Ma Gramazio e Kohler non la vedono così e sono convinti che robot ed esseri umani hanno competenze complementari. Ciò potrebbe portare alla reintroduzione del concetto di artigianalità che è andato perduto con l’industrializzazione. Una persona non sarebbe più costretta unicamente a fare un lavoro ripetitivo, guidando una macchina, ma potrebbe sfruttare le sue conoscenze per dare informazioni aggiuntive al robot.

Gli architetti dovrebbero infatti diventare anche esperti di computer per poter usare i robot. Gramazio e Kohler, che si sono incontrati all’università di architettura negli anni Novanta, hanno sviluppato la passione per la programmazione da adolescenti.

Convinti che progettazione e programmazione hanno molte analogie – malgrado  molti pensino che sono agli antipodi – i due ingegneri hanno aperto uno studio di architettura nel 2000. Un modo, dicono, per superare questa dicotomia.

Un ruolo da pionieri

Gramazio e Kohler hanno «sviluppato un approccio interessante e hanno sviluppato progetti esteticamente belli», afferma Thomas Bock, professore di robotica e ingegneria edile all’università di Baviera, in Germania.

© Gramazio & Kohler, ETH Zurich

«Sono riusciti ad imporre la robotica come parte del programma di studi universitari di architettura», spiega dal canto suo Antoine Picon, docente di storia dell’architettura e tecnologia all’Harvard Graduate School of Design.

I robot devono essere adattati alle diverse situazioni, precisano i professori. «I robot standardizzati - come quelli dell’industria automobilistica – sono troppo pesanti e non sono a prova di polvere, sporcizia e intemperie», afferma Bock. «L’ho sperimentato sulla mia pelle nel 1984, quando ho tentato un approccio simile in Giappone con un robot industriale».

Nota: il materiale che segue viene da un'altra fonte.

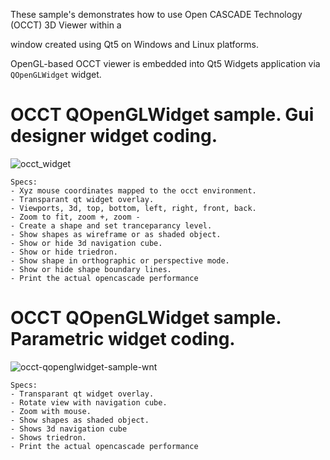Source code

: 
These sample's demonstrates how to use Open CASCADE Technology (OCCT) 3D Viewer within a 

window created using Qt5 on Windows and Linux platforms.

OpenGL-based OCCT viewer is embedded into Qt5 Widgets application via `QOpenGLWidget` widget.

OCCT QOpenGLWidget sample. Gui designer widget coding.
==================

![occt_widget](https://user-images.githubusercontent.com/44880102/151247897-0e7f69ef-58fa-453a-8ffb-3e2d0e3b8838.jpg)

    Specs:
    - Xyz mouse coordinates mapped to the occt environment.
    - Transparant qt widget overlay.
    - Viewports, 3d, top, bottom, left, right, front, back.
    - Zoom to fit, zoom +, zoom -
    - Create a shape and set tranceparancy level.
    - Show shapes as wireframe or as shaded object.
    - Show or hide 3d navigation cube.
    - Show or hide triedron.
    - Show shape in orthographic or perspective mode.
    - Show or hide shape boundary lines.
    - Print the actual opencascade performance
    
OCCT QOpenGLWidget sample. Parametric widget coding.
==================

![occt-qopenglwidget-sample-wnt](https://user-images.githubusercontent.com/44880102/151248072-c18aebc2-86af-4cc6-9bfa-e6a94649db45.png)

    Specs:
    - Transparant qt widget overlay.
    - Rotate view with navigation cube.
    - Zoom with mouse.
    - Show shapes as shaded object.
    - Shows 3d navigation cube
    - Shows triedron.
    - Print the actual opencascade performance
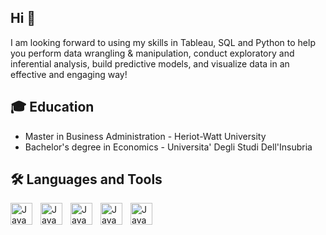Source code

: ## Hi 👋

I am looking forward to using my skills in  Tableau, SQL and Python to help you perform data wrangling & manipulation, conduct exploratory and inferential analysis, build predictive models, and visualize data in an effective and engaging way! 


##   🎓 Education

- Master in Business Administration - Heriot-Watt University
- Bachelor's degree in Economics - Universita' Degli Studi Dell'Insubria

 
##  🛠 Languages and Tools

<img align="left" alt="Java" width="35px" style="padding-right:10px;" src="https://cdn.jsdelivr.net/gh/devicons/devicon/icons/vscode/vscode-original.svg" />
<img align="left" alt="Java" width="35px" style="padding-right:10px;" src="https://cdn.jsdelivr.net/gh/devicons/devicon/icons/python/python-original.svg" />
<img align="left" alt="Java" width="35px" style="padding-right:10px;" src="https://cdn.jsdelivr.net/gh/devicons/devicon/icons/postgresql/postgresql-original.svg" />
<img align="left" alt="Java" width="35px" style="padding-right:10px;" src="https://raw.githubusercontent.com/simple-icons/simple-icons/50b3ccf2dfbfdc67eed3fbbb6031815ae3c26a19/icons/tableau.svg" /> 
<img align="left" alt="Java" width="35px" style="padding-right:10px;" src="https://cdn.jsdelivr.net/gh/devicons/devicon/icons/mysql/mysql-original.svg" /> 
 
 
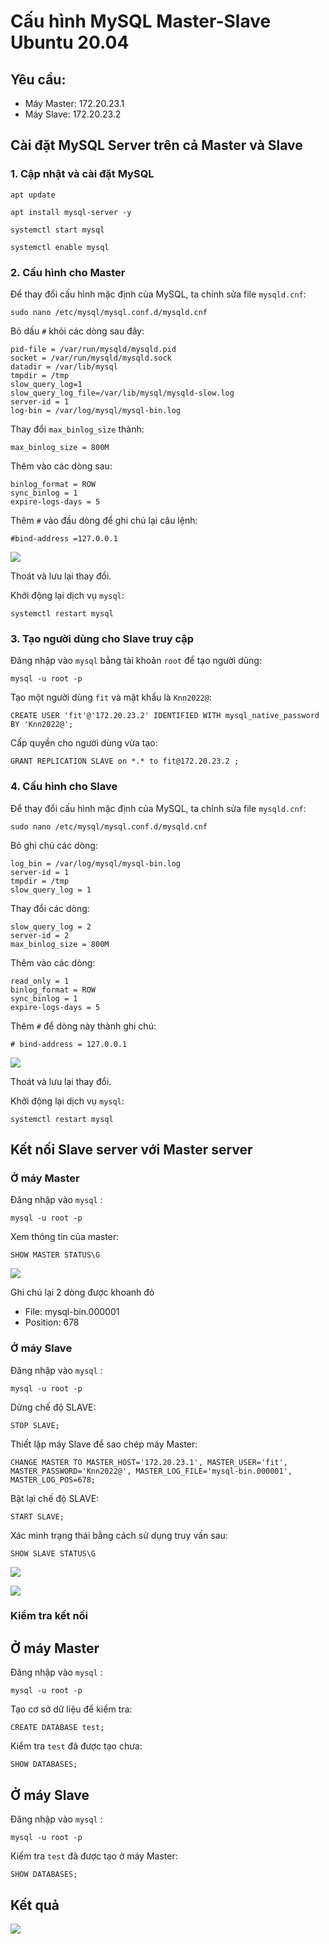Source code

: # **Cấu hình MySQL Master-Slave Ubuntu 20.04**

## Yêu cầu:

- Máy Master: 172.20.23.1
- Máy Slave: 172.20.23.2

## Cài đặt MySQL Server trên cả Master và Slave

### 1. Cập nhật và cài đặt MySQL
    apt update
>    
    apt install mysql-server -y
>
    systemctl start mysql
>    
    systemctl enable mysql

### 2. Cấu hình cho Master

Để thay đổi cấu hình mặc định của MySQL, ta chỉnh sửa file `mysqld.cnf`:

    sudo nano /etc/mysql/mysql.conf.d/mysqld.cnf

Bỏ dấu `#` khỏi các dòng sau đây:

    pid-file = /var/run/mysqld/mysqld.pid
    socket = /var/run/mysqld/mysqld.sock
    datadir = /var/lib/mysql
    tmpdir = /tmp
    slow_query_log=1
    slow_query_log_file=/var/lib/mysql/mysqld-slow.log
    server-id = 1
    log-bin = /var/log/mysql/mysql-bin.log

Thay đổi `max_binlog_size` thành:

    max_binlog_size = 800M

Thêm vào các dòng sau:

    binlog_format = ROW
    sync_binlog = 1
    expire-logs-days = 5

Thêm `#` vào đầu dòng để ghi chú lại câu lệnh:

    #bind-address =127.0.0.1

![](https://i.imgur.com/OWOCAtg.png)

Thoát và lưu lại thay đổi.

Khởi động lại dịch vụ `mysql`:

    systemctl restart mysql

### 3. Tạo người dùng cho Slave truy cập

Đăng nhập vào `mysql` bằng tài khoản `root` để tạo người dùng:

    mysql -u root -p

Tạo một người dùng `fit` và mật khẩu là `Knn2022@`: 

    CREATE USER 'fit'@'172.20.23.2' IDENTIFIED WITH mysql_native_password BY 'Knn2022@';

Cấp quyền cho người dùng vừa tạo:

    GRANT REPLICATION SLAVE on *.* to fit@172.20.23.2 ;


### 4. Cấu hình cho Slave

Để thay đổi cấu hình mặc định của MySQL, ta chỉnh sửa file `mysqld.cnf`:

    sudo nano /etc/mysql/mysql.conf.d/mysqld.cnf

Bỏ ghi chú các dòng:

    log_bin = /var/log/mysql/mysql-bin.log
    server-id = 1
    tmpdir = /tmp
    slow_query_log = 1

Thay đổi các dòng:

    slow_query_log = 2
    server-id = 2
    max_binlog_size = 800M

Thêm vào các dòng:

    read_only = 1
    binlog_format = ROW
    sync_binlog = 1
    expire-logs-days = 5

Thêm `#` để dòng này thành ghi chú:

    # bind-address = 127.0.0.1

![](https://i.imgur.com/eBWmi84.png)

Thoát và lưu lại thay đổi.

Khởi động lại dịch vụ `mysql`:

    systemctl restart mysql

## Kết nối Slave server với Master server

### Ở máy Master

Đăng nhập vào `mysql` :

    mysql -u root -p

Xem thông tin của master:

    SHOW MASTER STATUS\G

![](https://i.imgur.com/bMGgPxB.png)

Ghi chú lại 2 dòng được khoanh đỏ

- File: mysql-bin.000001
- Position: 678

### Ở máy Slave

Đăng nhập vào `mysql` :

    mysql -u root -p

Dừng chế độ SLAVE:

    STOP SLAVE;

Thiết lập máy Slave để sao chép máy Master:

    CHANGE MASTER TO MASTER_HOST='172.20.23.1', MASTER_USER='fit', MASTER_PASSWORD='Knn2022@', MASTER_LOG_FILE='mysql-bin.000001', MASTER_LOG_POS=678;

Bật lại chế độ SLAVE:

    START SLAVE;

Xác minh trạng thái bằng cách sử dụng truy vấn sau:

    SHOW SLAVE STATUS\G

![](https://i.imgur.com/tR11GOR.png)

![](https://i.imgur.com/19Wy4cz.png)

### Kiểm tra kết nối

## Ở máy Master

Đăng nhập vào `mysql` :

    mysql -u root -p

Tạo cơ sở dữ liệu để kiểm tra:

    CREATE DATABASE test;

Kiểm tra `test` đã được tạo chưa:

    SHOW DATABASES;

## Ở máy Slave

Đăng nhập vào `mysql` :

    mysql -u root -p

Kiểm tra `test` đã được tạo ở máy Master:

    SHOW DATABASES;

## **Kết quả**

![](https://i.imgur.com/oGLqivD.png)
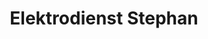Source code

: ---
title: "Elektrodienst Stephan"
url: /kurort-jonsdorf/elektrodienst-stephan/
shop: Elektronik
---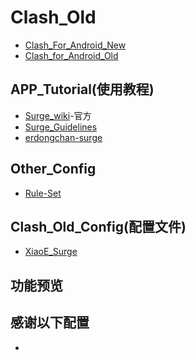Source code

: # Clash_Old
- [Clash_For_Android_New](https://raw.githubusercontent.com/LaolunsiG/XiaoE_PCR/main/Config_File/Clash/Clash_for_Android_New.yml)
- [Clash_for_Android_Old](https://raw.githubusercontent.com/LaolunsiG/XiaoE_PCR/main/Config_File/Clash/Clash_for_Android_Old.yml)

## APP_Tutorial(使用教程)
- [Surge_wiki](https://wiki.surge.community/)-官方
- [Surge_Guidelines](https://surge.mitsea.com/)
- [erdongchan-surge](https://erdongchan.cn/surgeconf.html)

## Other_Config
- [Rule-Set](https://raw.githubusercontent.com/LaolunsiG/XiaoE_PCR/main/Config_File/Clash/%E8%A7%84%E5%88%99%E9%9B%86.yaml)

## Clash_Old_Config(配置文件)
- [XiaoE_Surge](https://raw.githubusercontent.com/LaolunsiG/XiaoE_PCR/main/Config_File/Surge/XiaoE_Surge.conf)

## 功能预览

## 感谢以下配置
- []()
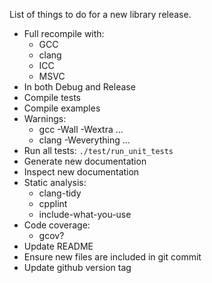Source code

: List of things to do for a new library release.

* Full recompile with:
  * GCC
  * clang
  * ICC
  * MSVC
* In both Debug and Release
* Compile tests
* Compile examples
* Warnings:
  * gcc -Wall -Wextra ...
  * clang -Weverything ...
* Run all tests: `./test/run_unit_tests`
* Generate new documentation
* Inspect new documentation
* Static analysis:
  * clang-tidy
  * cpplint
  * include-what-you-use
* Code coverage:
  * gcov?
* Update README
* Ensure new files are included in git commit
* Update github version tag
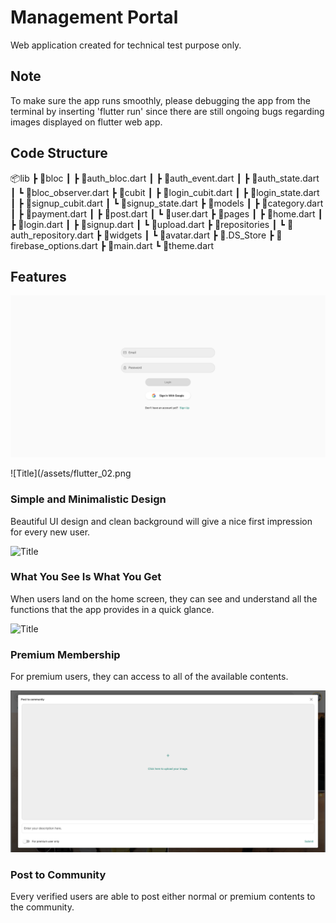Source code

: # Management Portal

Web application created for technical test purpose only.

## Note

To make sure the app runs smoothly, please debugging the app from the terminal by inserting 'flutter run' since there are still ongoing bugs regarding images displayed on flutter web app.

## Code Structure

📦lib
 ┣ 📂bloc
 ┃ ┣ 📜auth_bloc.dart
 ┃ ┣ 📜auth_event.dart
 ┃ ┣ 📜auth_state.dart
 ┃ ┗ 📜bloc_observer.dart
 ┣ 📂cubit
 ┃ ┣ 📜login_cubit.dart
 ┃ ┣ 📜login_state.dart
 ┃ ┣ 📜signup_cubit.dart
 ┃ ┗ 📜signup_state.dart
 ┣ 📂models
 ┃ ┣ 📜category.dart
 ┃ ┣ 📜payment.dart
 ┃ ┣ 📜post.dart
 ┃ ┗ 📜user.dart
 ┣ 📂pages
 ┃ ┣ 📜home.dart
 ┃ ┣ 📜login.dart
 ┃ ┣ 📜signup.dart
 ┃ ┗ 📜upload.dart
 ┣ 📂repositories
 ┃ ┗ 📜auth_repository.dart
 ┣ 📂widgets
 ┃ ┗ 📜avatar.dart
 ┣ 📜.DS_Store
 ┣ 📜firebase_options.dart
 ┣ 📜main.dart
 ┗ 📜theme.dart

## Features

![Title](/assets/flutter_01.png)

![Title](/assets/flutter_02.png
### Simple and Minimalistic Design
Beautiful UI design and clean background will give a nice first impression for every new user.

![Title](/assets/flutter_03.png)
### What You See Is What You Get
When users land on the home screen, they can see and understand all the functions that the app provides in a quick glance.

![Title](/assets/flutter_04.png)
### Premium Membership
For premium users, they can access to all of the available contents.

![Title](/assets/flutter_05.png)
### Post to Community
Every verified users are able to post either normal or premium contents to the community.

Al momento ci sono circa 150 robot da costruzione e circa 30 cantieri automatizzati in corso, soprattutto in Asia, dove vengono utilizzate tecnologie molto diverse, spiega il professore.

Progetti futuri

Secondo Picon, il modo in cui Gramazio e Kohler utilizzano i robot solleva diversi aspetti interessanti legati al design e spinge a pensare a un diverso tipo di estetica. Questa potrebbe essere la conseguenza più importante dell’introduzione di robot nell’architettura, almeno per ora, afferma Picon.

Per quanto riguarda il futuro, Gramazio e Kohler stanno progettando la costruzione di una grande struttura in legno sul tetto del campus del Politecnico. Questa dovrebbe essere composta di 45'000 singoli elementi, intrecciati in un disegno complesso.

«Abbiamo la possibilità di integrare le ricerche in corso in un prototipo su larga scala. È davvero emozionate», conclude Gramazio.